#### TASK TO CARRY OUT
Hunt through the entries for the word "actions" and copy each line in which it appears.

(Stored data entries)
+-------+
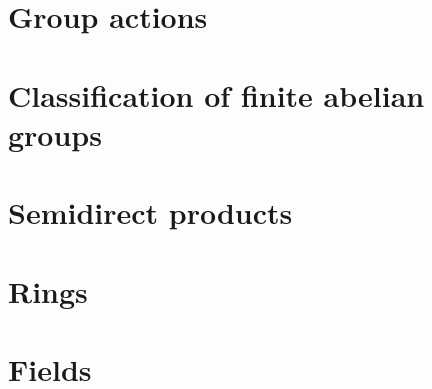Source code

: \documentclass[twoside]{book}
\begin{document}
\chapter{Group actions}
\label{chapter:group-actions}


\chapter{Classification of finite abelian groups}
\label{chapter:classification-of-finite-abelian-groups}


\chapter{Semidirect products}
\label{chapter:semidirect-products}


\chapter{Rings}
\label{chapter:introduction-to-rings}



\chapter{Fields}
\label{chapter:intro-field-theory}



\backmatter
{}
\nocite{*}
\printbibliography
\end{document}
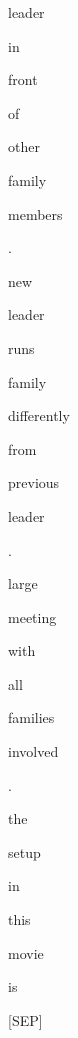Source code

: \documentclass[varwidth=150mm]{standalone}
\begin{document}
\begin{CJK*}{UTF8}{gbsn}
{{{\colorbox{red!6.733155727386475}{\strut leader} \colorbox{red!0.0}{\strut in} \colorbox{red!0.0}{\strut front} \colorbox{red!0.0}{\strut of} \colorbox{red!0.0}{\strut other} \colorbox{red!9.248589515686035}{\strut family} \colorbox{red!1.2510132789611816}{\strut members} \colorbox{red!8.017692565917969}{\strut .} \colorbox{red!2.610250949859619}{\strut new} \colorbox{red!6.446208953857422}{\strut leader} \colorbox{red!4.228621959686279}{\strut runs} \colorbox{red!16.409564971923828}{\strut family} \colorbox{red!2.5009686946868896}{\strut differently} \colorbox{red!1.0854581594467163}{\strut from} \colorbox{red!2.412322998046875}{\strut previous} \colorbox{red!6.631526470184326}{\strut leader} \colorbox{red!11.22268295288086}{\strut .} \colorbox{red!2.367851972579956}{\strut large} \colorbox{red!3.4676082134246826}{\strut meeting} \colorbox{red!0.0}{\strut with} \colorbox{red!2.1961419582366943}{\strut all} \colorbox{red!15.654434204101562}{\strut families} \colorbox{red!1.3026036024093628}{\strut involved} \colorbox{red!4.589616298675537}{\strut .} \colorbox{red!17.417861938476562}{\strut the} \colorbox{red!31.812488555908203}{\strut setup} \colorbox{red!3.1981801986694336}{\strut in} \colorbox{red!7.796529769897461}{\strut this} \colorbox{red!14.120704650878906}{\strut movie} \colorbox{red!24.725543975830078}{\strut is} \colorbox{red!3.6120033264160156}{\strut [SEP]}
}}}
\end{CJK*}
\end{document}
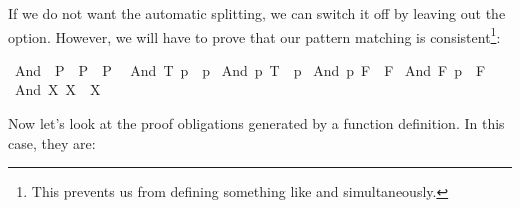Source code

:\begin{isabellebody}
\begin{isamarkuptext}
  If we do not want the automatic splitting, we can switch it off by
  leaving out the  option. However, we will have to
  prove that our pattern matching is consistent\footnote{This prevents
  us from defining something like  and  simultaneously.}:%
\end{isamarkuptext}%
\isamarkuptrue%
\isamarkupfalse%
\ And{}\ {}{}\ {}P{}\ {}\ P{}\ {}\ P{}{}\isanewline
{}\isanewline
\ \ {}And{}\ T\ p\ {}\ p{}\isanewline
{}\ {}And{}\ p\ T\ {}\ p{}\isanewline
{}\ {}And{}\ p\ F\ {}\ F{}\isanewline
{}\ {}And{}\ F\ p\ {}\ F{}\isanewline
{}\ {}And{}\ X\ X\ {}\ X{}%
\isadelimproof
%
\endisadelimproof
%
\isatagproof
%
\begin{isamarkuptxt}%
\noindent Now let's look at the proof obligations generated by a
  function definition. In this case, they are:


\end{isamarkuptxt}
\end{isabellebody}
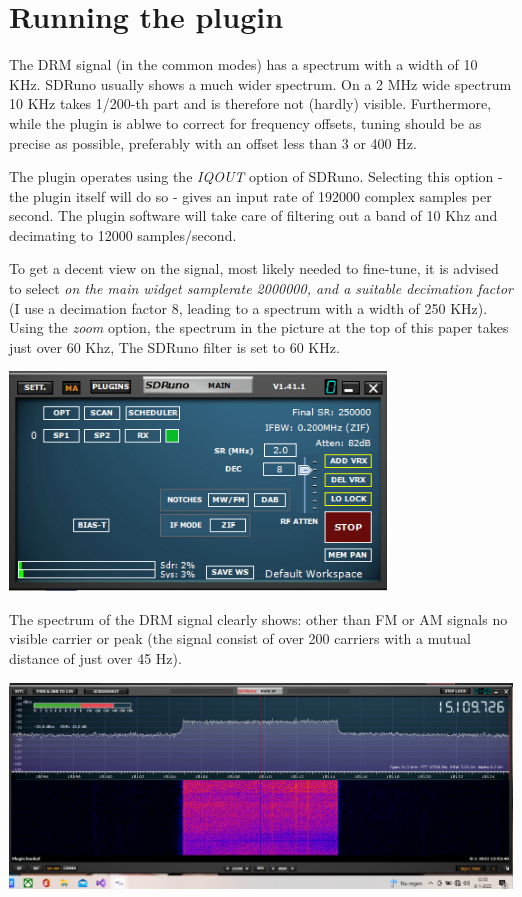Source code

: \documentclass[10pt]{article}
\begin{document}
\section{Running the plugin}
The DRM signal (in the common modes)
has a spectrum with a width of 10 KHz. SDRuno usually shows
a much wider spectrum. On a 2 MHz wide spectrum 10 KHz takes 1/200-th part
and is therefore not (hardly) visible. Furthermore, while the plugin
is ablwe to correct for frequency offsets, tuning should be as precise
as possible, preferably with an offset less than 3 or 400 Hz.
\par
The plugin operates using the {\em IQOUT} option of SDRuno. Selecting
this option - the plugin itself will do so - gives an input rate
of 192000 complex samples per second. The plugin software will take
care of filtering out a band of 10 Khz and decimating to 12000 samples/second.
\par
To get a decent view on the signal, most likely needed to fine-tune,
it is advised to select {\em on the main widget samplerate 2000000,
and a suitable decimation factor} (I use a decimation factor 8, leading to a
spectrum with a width of 250 KHz).
Using the {\em zoom}  option, the spectrum in the picture at the
top of this paper takes just over 60 Khz,
The SDRuno filter is set to 60 KHz.

\includegraphics[width=100mm]{drm-main-widget.png}

The spectrum of the DRM signal clearly shows: other than FM or AM signals 
no visible carrier or peak (the signal consist of over 200 carriers
with a mutual distance of just over 45 Hz).

\includegraphics[width=150mm]{drm-zoom.png}
\end{document}
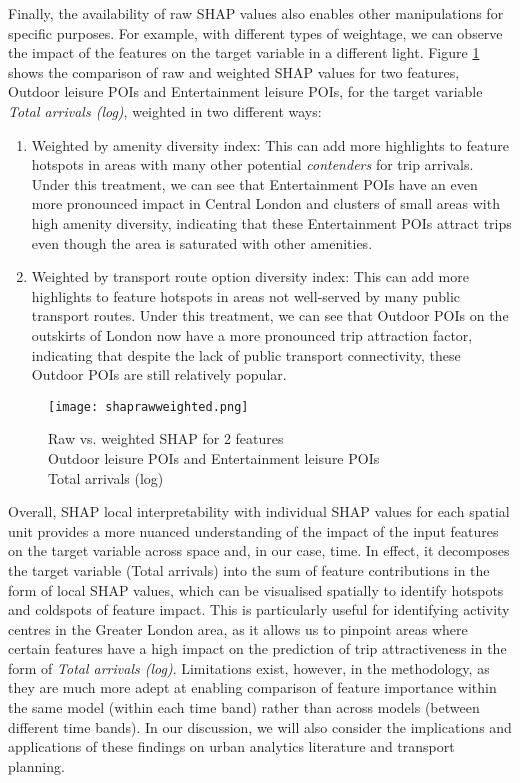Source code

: Finally, the availability of raw SHAP values also enables other manipulations for specific purposes. For example, with different types of weightage, we can observe the impact of the features on the target variable in a different light. Figure \ref{fig:shaprawweighted} shows the comparison of raw and weighted SHAP values for two features, Outdoor leisure POIs and Entertainment leisure POIs, for the target variable \textit{Total arrivals (log)}, weighted in two different ways:

\begin{enumerate}
    \setlength\itemsep{0em}
    \item Weighted by amenity diversity index: This can add more highlights to feature hotspots in areas with many other potential \textit{contenders} for trip arrivals. Under this treatment, we can see that Entertainment POIs have an even more pronounced impact in Central London and clusters of small areas with high amenity diversity, indicating that these Entertainment POIs attract trips even though the area is saturated with other amenities.
    \item Weighted by transport route option diversity index: This can add more highlights to feature hotspots in areas not well-served by many public transport routes. Under this treatment, we can see that Outdoor POIs on the outskirts of London now have a more pronounced trip attraction factor, indicating that despite the lack of public transport connectivity, these Outdoor POIs are still relatively popular.
\end{enumerate}

\begin{figure}[!hbt]
    \centering
    \texttt{[image: shaprawweighted.png]}
    \captionsetup{justification=centering}
    \caption{Raw vs. weighted SHAP for 2 features\\Outdoor leisure POIs and Entertainment leisure POIs \\Total arrivals (log)}
    \label{fig:shaprawweighted}
\end{figure}

Overall, SHAP local interpretability with individual SHAP values for each spatial unit provides a more nuanced understanding of the impact of the input features on the target variable across space and, in our case, time. In effect, it decomposes the target variable (Total arrivals) into the sum of feature contributions in the form of local SHAP values, which can be visualised spatially to identify hotspots and coldspots of feature impact. This is particularly useful for identifying activity centres in the Greater London area, as it allows us to pinpoint areas where certain features have a high impact on the prediction of trip attractiveness in the form of \textit{Total arrivals (log)}. Limitations exist, however, in the methodology, as they are much more adept at enabling comparison of feature importance within the same model (within each time band) rather than across models (between different time bands). In our discussion, we will also consider the implications and applications of these findings on urban analytics literature and transport planning.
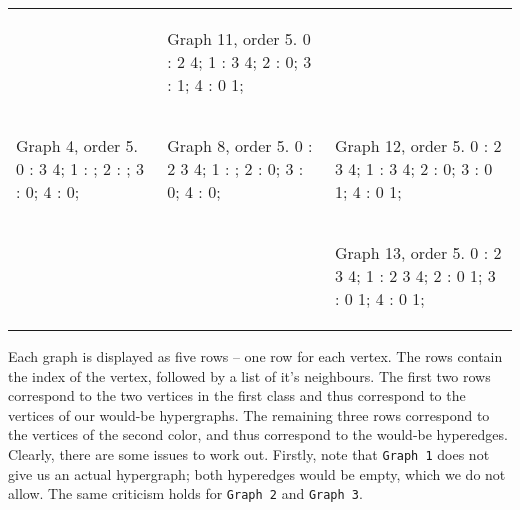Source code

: \begin{tabular}{|p{1.5in} | p{1.5in} | p{1.5in} |}
\begin{minipage}{1.5in}
\begin{datalisting}
\end{datalisting}
\end{minipage}
&
\begin{minipage}{1.5in}
\begin{datalisting}
Graph 11, order 5.
0 : 2 4;
1 : 3 4;
2 : 0;
3 : 1;
4 : 0 1;

\end{datalisting}
\end{minipage}
\\
\begin{minipage}{1.5in}
\begin{datalisting}
Graph 4, order 5.
0 : 3 4;
1 : ;
2 : ;
3 : 0;
4 : 0;

\end{datalisting}
\end{minipage}
&
\begin{minipage}{1.5in}
\begin{datalisting}
Graph 8, order 5.
0 : 2 3 4;
1 : ;
2 : 0;
3 : 0;
4 : 0;

\end{datalisting}
\end{minipage}
&
\begin{minipage}{1.5in}
\begin{datalisting}
Graph 12, order 5.
0 : 2 3 4;
1 : 3 4;
2 : 0;
3 : 0 1;
4 : 0 1;

\end{datalisting}
\end{minipage}
\\
&
&
\begin{minipage}{1.5in}
\begin{datalisting}
Graph 13, order 5.
0 : 2 3 4;
1 : 2 3 4;
2 : 0 1;
3 : 0 1;
4 : 0 1;

\end{datalisting}
\end{minipage}
\\
\end{tabular}


Each graph is displayed as five rows -- one row for each vertex.
The rows contain the index of the vertex, followed by a list of it's neighbours.
The first two rows correspond to the two vertices in the first class and thus correspond to the vertices of our would-be hypergraphs.
The remaining three rows correspond to the vertices of the second color, and thus correspond to the would-be hyperedges.
Clearly, there are some issues to work out. Firstly, note that \texttt{Graph 1} does not give us an actual hypergraph; both hyperedges would be empty, which we do not allow. The same criticism holds for \texttt{Graph 2} and \texttt{Graph 3}.

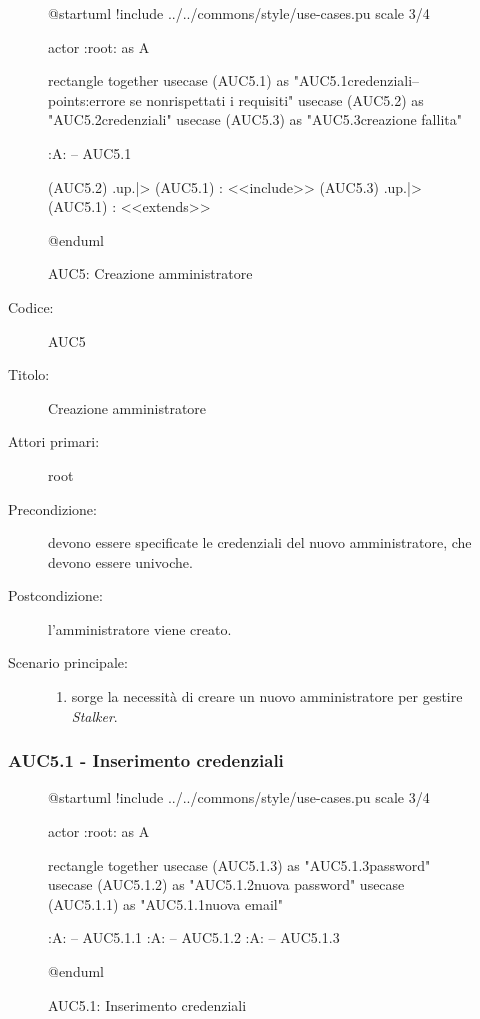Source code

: \documentclass[casi-duso]{subfiles}
\begin{document}
\begin{figure}[h!]
  \centering
  \begin{plantuml}
  @startuml
  !include ../../commons/style/use-cases.pu
  scale 3/4

  actor :root: as A

  rectangle {
    together {
      usecase (AUC5.1) as "AUC5.1\nInserimento credenziali\n--\nExtension points:\nvisualizzazione errore se non\nvengono rispettati i requisiti"
      usecase (AUC5.2) as "AUC5.2\nVerifica credenziali"
      usecase (AUC5.3) as "AUC5.3\nVisualizza creazione fallita"
    }
  }

  :A: -- AUC5.1

  (AUC5.2) .up.|> (AUC5.1) : <<include>>
  (AUC5.3) .up.|> (AUC5.1) : <<extends>>

  @enduml
  \end{plantuml}
  \caption{AUC5: Creazione amministratore}
  \label{fig:auc5}
\end{figure}

\begin{description}
  \item[Codice:] AUC5
  \item[Titolo:] Creazione amministratore
  \item[Attori primari:] root
  \item[Precondizione:] devono essere specificate le credenziali del nuovo amministratore, che devono essere univoche.
  \item[Postcondizione:] l'amministratore viene creato.
  \item[Scenario principale:]
  \begin{enumerate}
    \item sorge la necessità di creare un nuovo amministratore per gestire \emph{Stalker}.
  \end{enumerate}
\end{description}


\subsubsection{AUC5.1 - Inserimento credenziali}%
\label{subsub:AUC5.1}

\begin{figure}[h!]
  \centering
  \begin{plantuml}
  @startuml
  !include ../../commons/style/use-cases.pu
  scale 3/4

  actor :root: as A

  rectangle {
    together {
      usecase (AUC5.1.3) as "AUC5.1.3\nConferma password"
      usecase (AUC5.1.2) as "AUC5.1.2\nInserimento nuova password"
      usecase (AUC5.1.1) as "AUC5.1.1\nInserimento nuova email"
    }
  }

  :A: -- AUC5.1.1
  :A: -- AUC5.1.2
  :A: -- AUC5.1.3

  @enduml
  \end{plantuml}
  \caption{AUC5.1: Inserimento credenziali}
  \label{fig:auc5_1}
\end{figure}
\end{document}
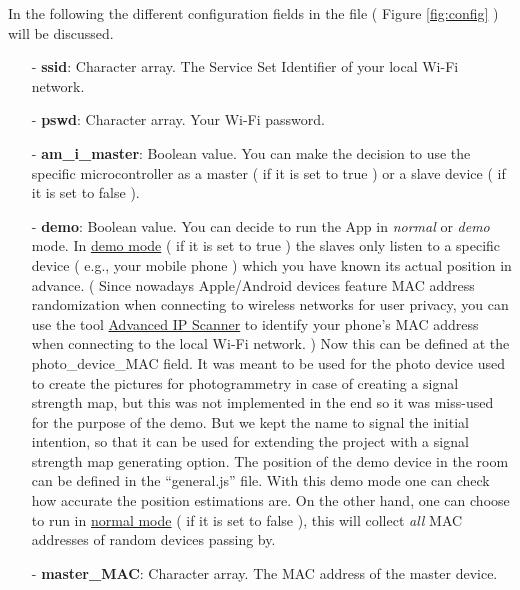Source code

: \documentclass[11pt,a4paper]{article}
\begin{document}
In the following the different configuration fields in the file ( Figure \ref{fig:config} ) will be discussed.

\begin{itemize}
\setlength{\itemsep}{0pt}
\setlength{\parsep}{0pt}
\setlength{\parskip}{0pt}

\item[-] \textbf{ssid}: Character array. The Service Set Identifier of your local Wi-Fi network.\\

\item[-] \textbf{pswd}: Character array. Your Wi-Fi password.\\

\item[-] \textbf{am\_i\_master}:  Boolean value. You can make the decision to use the specific microcontroller as a master ( if it is set to true ) or a slave device ( if it is set to false ).

\newpage

\item[-] \textbf{demo}: Boolean value. You can decide to run the App in \emph{normal} or \emph{demo} mode. In \underline{demo mode} ( if it is set to true ) the slaves only listen to a specific device ( e.g., your mobile phone ) which you have known its actual position in advance. ( Since nowadays Apple/Android devices feature MAC address randomization when connecting to wireless networks for user privacy, you can use the tool \href{https://www.advanced-ip-scanner.com/}{Advanced IP Scanner} to identify your phone's MAC address when connecting to the local Wi-Fi network. ) Now this can be defined at the photo\_device\_MAC field. It was meant to be used for the photo device used to create the pictures for photogrammetry in case of creating a signal strength map, but this was not implemented in the end so it was miss-used for the purpose of the demo. But we kept the name to signal the initial intention, so that it can be used for extending the project with a signal strength map generating option. The position of the demo device in the room can be defined in the ``general.js'' file. With this demo mode one can check how accurate the position estimations are. On the other hand, one can choose to run in \underline{normal mode} ( if it is set to false ), this will collect \emph{all} MAC addresses of random devices passing by.\\

\item[-] \textbf{master\_MAC}: Character array. The MAC address of the master device.\\


\end{itemize}
\end{document}
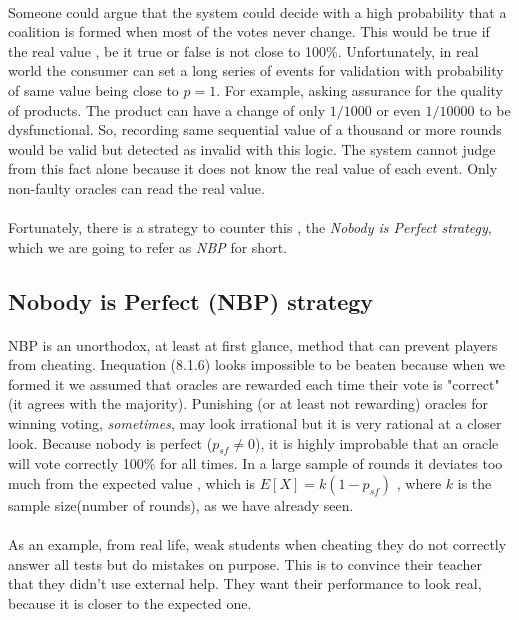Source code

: \documentclass{article}
\begin{document}
{\paragraph{ } 
Someone could argue that the system could decide with a high probability that a coalition is formed when most of the votes never change. This would be true if the real value , be it true or false is not close to 100\%. Unfortunately, in real world the consumer can set a long series of events for validation with probability of same value being close to $p=1$. For example, asking assurance for the quality of products. The product can have a change of only $1/1000$ or even $1/10000$ to be dysfunctional. So, recording same sequential value of a thousand or more rounds would be valid but detected as invalid with this logic. The system cannot judge from this fact alone because it does not know the real value of each event. Only non-faulty oracles can read the real value.
\paragraph{ } 
Fortunately, there is a strategy to counter this , the \emph{Nobody is Perfect strategy}, which we are going to refer as \emph{NBP} for short.


\subsection{Nobody is Perfect (NBP) strategy}
\label{sec:nbp}
\paragraph{ }

NBP is an unorthodox, at least at first glance, method that can prevent players from cheating. Inequation (8.1.6) looks impossible to be beaten because when we formed it we assumed that oracles are rewarded each time their vote is "correct" (it agrees with the majority). Punishing (or at least not rewarding) oracles for winning voting, \emph{sometimes}, may look irrational but it is very rational at a closer look. Because nobody is perfect ($p_{sf}\neq0$), it is highly improbable that an oracle will vote correctly 100\% for all times. In a large sample of rounds it deviates too much from the expected value , which is $E[X]=k(1-p_{sf})$ , where $k$ is the sample size(number of rounds), as we have already seen.
\paragraph{ }
As an example, from real life, weak students when cheating they do not correctly answer all tests but do mistakes on purpose. This is to convince their teacher that they didn't use external help. They want their performance to look real, because it is closer to the expected one.
}
\end{document}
+-------+
#### REPLY TO THE TASK
\chapter{Group actions}
\label{chapter:group-actions}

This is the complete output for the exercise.